輸入した牛乳パックを最も効率的にリサイクルする方法は「トイレットペーパー」だ。江原大学紙素材科学科のリュ・ジョンヨン教授は「同じ牛乳パックで最も大きな経済効率を出せるのがトイレットペーパー」と話した。同じ量でトイレットペーパーを作れば、印刷用紙より1.5倍の付加価値がある。

最近、韓国のトイレットペーパー業界は低価格輸入品に押されて市場を奪われている。国内企業はトイレットペーパーの原料であるパルプを大部分輸入する一方で、パルプを自主生産する中国とインドネシア企業が100%パルプで作ったトイレットペーパーを国産より20~30%安い価格で販売している。

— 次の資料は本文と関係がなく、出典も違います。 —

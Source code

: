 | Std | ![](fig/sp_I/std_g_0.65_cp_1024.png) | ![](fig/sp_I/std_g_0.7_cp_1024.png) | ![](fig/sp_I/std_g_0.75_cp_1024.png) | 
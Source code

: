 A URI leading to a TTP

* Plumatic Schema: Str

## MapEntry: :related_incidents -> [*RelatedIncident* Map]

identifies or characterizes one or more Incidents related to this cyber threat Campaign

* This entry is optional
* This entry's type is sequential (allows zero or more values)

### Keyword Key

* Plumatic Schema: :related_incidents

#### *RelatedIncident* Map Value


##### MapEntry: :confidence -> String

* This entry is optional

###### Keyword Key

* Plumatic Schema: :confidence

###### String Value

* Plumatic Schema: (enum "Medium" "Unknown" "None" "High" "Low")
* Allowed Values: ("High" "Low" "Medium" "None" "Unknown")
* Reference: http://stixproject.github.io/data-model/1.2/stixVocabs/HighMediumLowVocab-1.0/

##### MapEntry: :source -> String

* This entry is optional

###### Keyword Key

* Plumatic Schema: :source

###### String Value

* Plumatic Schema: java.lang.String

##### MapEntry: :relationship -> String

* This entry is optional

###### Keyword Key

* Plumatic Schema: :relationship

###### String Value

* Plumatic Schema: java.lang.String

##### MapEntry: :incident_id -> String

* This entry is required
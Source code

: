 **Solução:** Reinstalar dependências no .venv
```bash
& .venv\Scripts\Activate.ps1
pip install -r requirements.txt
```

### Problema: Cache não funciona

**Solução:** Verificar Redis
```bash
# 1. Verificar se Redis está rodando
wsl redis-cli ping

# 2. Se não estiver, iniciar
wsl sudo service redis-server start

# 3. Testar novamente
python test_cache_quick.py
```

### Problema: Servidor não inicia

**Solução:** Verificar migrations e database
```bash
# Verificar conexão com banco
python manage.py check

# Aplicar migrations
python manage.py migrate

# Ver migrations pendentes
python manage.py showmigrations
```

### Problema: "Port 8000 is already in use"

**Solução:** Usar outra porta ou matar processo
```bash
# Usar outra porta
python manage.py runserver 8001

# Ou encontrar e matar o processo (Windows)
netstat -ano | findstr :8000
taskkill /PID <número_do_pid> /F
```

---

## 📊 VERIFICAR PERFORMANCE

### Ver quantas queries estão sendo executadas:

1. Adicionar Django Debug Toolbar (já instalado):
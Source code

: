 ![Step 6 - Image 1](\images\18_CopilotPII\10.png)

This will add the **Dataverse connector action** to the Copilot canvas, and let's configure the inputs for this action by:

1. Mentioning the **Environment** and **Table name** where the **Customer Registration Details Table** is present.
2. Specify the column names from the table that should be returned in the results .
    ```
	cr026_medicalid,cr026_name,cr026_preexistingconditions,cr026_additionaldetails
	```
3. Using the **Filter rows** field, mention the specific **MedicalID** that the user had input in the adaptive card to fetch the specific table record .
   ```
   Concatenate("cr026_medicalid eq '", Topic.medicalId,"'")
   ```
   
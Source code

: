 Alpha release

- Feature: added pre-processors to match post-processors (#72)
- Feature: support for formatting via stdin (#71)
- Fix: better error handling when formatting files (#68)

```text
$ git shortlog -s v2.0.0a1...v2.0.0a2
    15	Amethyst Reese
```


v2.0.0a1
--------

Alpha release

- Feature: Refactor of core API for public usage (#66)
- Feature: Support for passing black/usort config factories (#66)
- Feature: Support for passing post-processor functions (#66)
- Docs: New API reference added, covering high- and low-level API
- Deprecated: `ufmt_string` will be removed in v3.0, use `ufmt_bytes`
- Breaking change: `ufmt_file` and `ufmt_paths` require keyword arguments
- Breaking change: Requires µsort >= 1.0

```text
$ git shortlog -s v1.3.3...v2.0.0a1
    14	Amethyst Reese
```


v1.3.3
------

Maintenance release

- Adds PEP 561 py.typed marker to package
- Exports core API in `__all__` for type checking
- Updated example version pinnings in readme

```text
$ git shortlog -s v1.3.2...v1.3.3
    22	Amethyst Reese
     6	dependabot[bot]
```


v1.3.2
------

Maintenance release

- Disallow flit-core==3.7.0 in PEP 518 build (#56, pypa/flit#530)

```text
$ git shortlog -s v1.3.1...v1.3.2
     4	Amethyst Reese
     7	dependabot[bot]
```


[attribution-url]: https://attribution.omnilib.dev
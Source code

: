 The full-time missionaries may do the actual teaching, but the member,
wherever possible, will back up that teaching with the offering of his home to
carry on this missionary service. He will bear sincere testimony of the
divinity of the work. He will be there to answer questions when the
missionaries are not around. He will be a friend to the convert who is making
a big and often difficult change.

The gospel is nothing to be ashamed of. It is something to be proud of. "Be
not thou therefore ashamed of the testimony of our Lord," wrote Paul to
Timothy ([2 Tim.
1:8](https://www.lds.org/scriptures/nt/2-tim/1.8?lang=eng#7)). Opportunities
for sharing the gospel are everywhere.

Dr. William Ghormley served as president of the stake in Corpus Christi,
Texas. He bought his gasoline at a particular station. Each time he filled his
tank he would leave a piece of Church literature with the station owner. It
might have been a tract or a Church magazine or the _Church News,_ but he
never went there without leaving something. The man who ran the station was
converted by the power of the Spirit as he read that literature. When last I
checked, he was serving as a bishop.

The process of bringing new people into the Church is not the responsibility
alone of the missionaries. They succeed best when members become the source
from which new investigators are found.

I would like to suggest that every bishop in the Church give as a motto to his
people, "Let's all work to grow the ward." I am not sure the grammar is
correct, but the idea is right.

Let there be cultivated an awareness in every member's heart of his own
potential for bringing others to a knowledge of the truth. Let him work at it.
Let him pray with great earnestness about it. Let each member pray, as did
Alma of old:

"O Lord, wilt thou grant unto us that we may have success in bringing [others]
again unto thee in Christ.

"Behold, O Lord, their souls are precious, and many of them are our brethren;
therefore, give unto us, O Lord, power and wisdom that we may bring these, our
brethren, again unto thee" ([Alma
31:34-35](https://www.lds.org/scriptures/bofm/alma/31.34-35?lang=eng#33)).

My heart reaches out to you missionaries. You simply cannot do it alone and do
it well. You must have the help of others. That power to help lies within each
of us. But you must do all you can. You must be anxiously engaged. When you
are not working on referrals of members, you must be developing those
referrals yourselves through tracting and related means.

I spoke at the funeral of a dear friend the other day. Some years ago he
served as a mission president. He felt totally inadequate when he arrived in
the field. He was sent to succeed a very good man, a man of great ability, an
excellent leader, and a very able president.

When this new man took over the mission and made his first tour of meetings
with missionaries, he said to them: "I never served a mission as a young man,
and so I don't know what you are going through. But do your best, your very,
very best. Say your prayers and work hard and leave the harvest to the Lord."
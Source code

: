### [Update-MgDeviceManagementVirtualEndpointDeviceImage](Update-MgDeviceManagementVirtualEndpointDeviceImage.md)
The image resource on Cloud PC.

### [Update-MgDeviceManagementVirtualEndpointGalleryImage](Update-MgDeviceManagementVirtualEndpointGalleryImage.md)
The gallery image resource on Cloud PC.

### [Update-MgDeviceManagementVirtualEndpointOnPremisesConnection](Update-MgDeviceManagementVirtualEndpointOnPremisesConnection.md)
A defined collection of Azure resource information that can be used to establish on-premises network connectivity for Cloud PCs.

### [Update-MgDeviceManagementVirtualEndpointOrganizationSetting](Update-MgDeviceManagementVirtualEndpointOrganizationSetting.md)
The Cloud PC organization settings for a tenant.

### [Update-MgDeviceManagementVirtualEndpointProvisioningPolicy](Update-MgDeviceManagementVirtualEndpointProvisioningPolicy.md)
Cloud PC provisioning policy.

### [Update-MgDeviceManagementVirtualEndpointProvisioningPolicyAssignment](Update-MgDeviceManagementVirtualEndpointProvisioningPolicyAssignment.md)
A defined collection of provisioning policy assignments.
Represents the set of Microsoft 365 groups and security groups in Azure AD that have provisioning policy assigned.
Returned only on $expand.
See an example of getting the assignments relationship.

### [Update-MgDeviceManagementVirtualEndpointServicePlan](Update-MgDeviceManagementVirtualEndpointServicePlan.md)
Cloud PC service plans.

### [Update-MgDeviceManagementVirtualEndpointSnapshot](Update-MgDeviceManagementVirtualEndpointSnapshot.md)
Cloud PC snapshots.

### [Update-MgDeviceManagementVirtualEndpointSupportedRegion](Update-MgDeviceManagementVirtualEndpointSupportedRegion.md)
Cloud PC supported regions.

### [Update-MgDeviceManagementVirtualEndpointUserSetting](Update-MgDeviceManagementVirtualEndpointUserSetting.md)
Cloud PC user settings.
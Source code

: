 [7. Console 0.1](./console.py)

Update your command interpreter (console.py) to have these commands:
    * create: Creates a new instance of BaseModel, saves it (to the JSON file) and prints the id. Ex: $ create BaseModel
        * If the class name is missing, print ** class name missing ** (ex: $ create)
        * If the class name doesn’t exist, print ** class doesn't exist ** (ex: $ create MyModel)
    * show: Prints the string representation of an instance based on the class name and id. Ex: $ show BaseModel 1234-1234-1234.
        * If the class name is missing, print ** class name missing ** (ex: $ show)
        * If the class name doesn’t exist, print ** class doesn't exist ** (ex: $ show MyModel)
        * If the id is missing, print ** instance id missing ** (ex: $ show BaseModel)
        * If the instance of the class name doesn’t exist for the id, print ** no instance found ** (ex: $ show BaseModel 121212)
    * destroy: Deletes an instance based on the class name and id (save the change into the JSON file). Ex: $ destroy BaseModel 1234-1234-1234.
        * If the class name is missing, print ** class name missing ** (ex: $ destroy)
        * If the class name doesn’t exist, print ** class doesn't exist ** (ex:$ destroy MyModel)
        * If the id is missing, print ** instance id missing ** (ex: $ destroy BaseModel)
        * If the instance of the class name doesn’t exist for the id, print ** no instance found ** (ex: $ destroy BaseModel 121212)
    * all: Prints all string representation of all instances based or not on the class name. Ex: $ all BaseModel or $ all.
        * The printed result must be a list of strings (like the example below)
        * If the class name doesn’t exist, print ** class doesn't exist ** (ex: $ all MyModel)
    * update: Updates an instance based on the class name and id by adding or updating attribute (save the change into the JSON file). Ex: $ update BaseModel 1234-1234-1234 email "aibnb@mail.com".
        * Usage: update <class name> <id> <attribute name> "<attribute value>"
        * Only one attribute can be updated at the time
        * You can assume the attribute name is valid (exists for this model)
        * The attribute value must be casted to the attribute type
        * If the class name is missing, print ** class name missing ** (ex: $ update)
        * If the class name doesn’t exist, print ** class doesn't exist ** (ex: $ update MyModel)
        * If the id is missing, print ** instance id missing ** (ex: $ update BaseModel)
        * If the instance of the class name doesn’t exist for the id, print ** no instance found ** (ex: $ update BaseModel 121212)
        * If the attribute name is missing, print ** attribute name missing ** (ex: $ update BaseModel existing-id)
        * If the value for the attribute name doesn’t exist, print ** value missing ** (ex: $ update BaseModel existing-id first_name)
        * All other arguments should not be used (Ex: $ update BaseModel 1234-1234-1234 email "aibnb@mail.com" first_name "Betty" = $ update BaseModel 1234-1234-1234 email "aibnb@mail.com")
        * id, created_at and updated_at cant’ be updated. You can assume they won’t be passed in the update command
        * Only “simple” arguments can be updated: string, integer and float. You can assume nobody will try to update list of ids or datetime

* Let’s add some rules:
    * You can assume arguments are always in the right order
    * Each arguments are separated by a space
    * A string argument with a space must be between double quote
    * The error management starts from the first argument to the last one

業界は、国内産業が衰退し、今後、尿素水より深刻なトイレットペーパーの品不足現象が起こる可能性があると懸念している。

輸入されたトイレットペーパーとの価格競争のため、日本産の牛乳パックを輸入している。牛乳パックをリサイクルすれば、トイレットペーパー原価の20~30%を下げることができる。

日本は回収作業が適切に実施されており、海上運賃料などを含めても国産の廃牛乳パックと同じくらいの価格だ。学校で牛乳パックを洗浄して、はさみを入れる教育が徹底しており、廃牛乳パックの品質も優れている。製紙業界の関係者は「韓国も同じようにできるはずだ」と指摘する。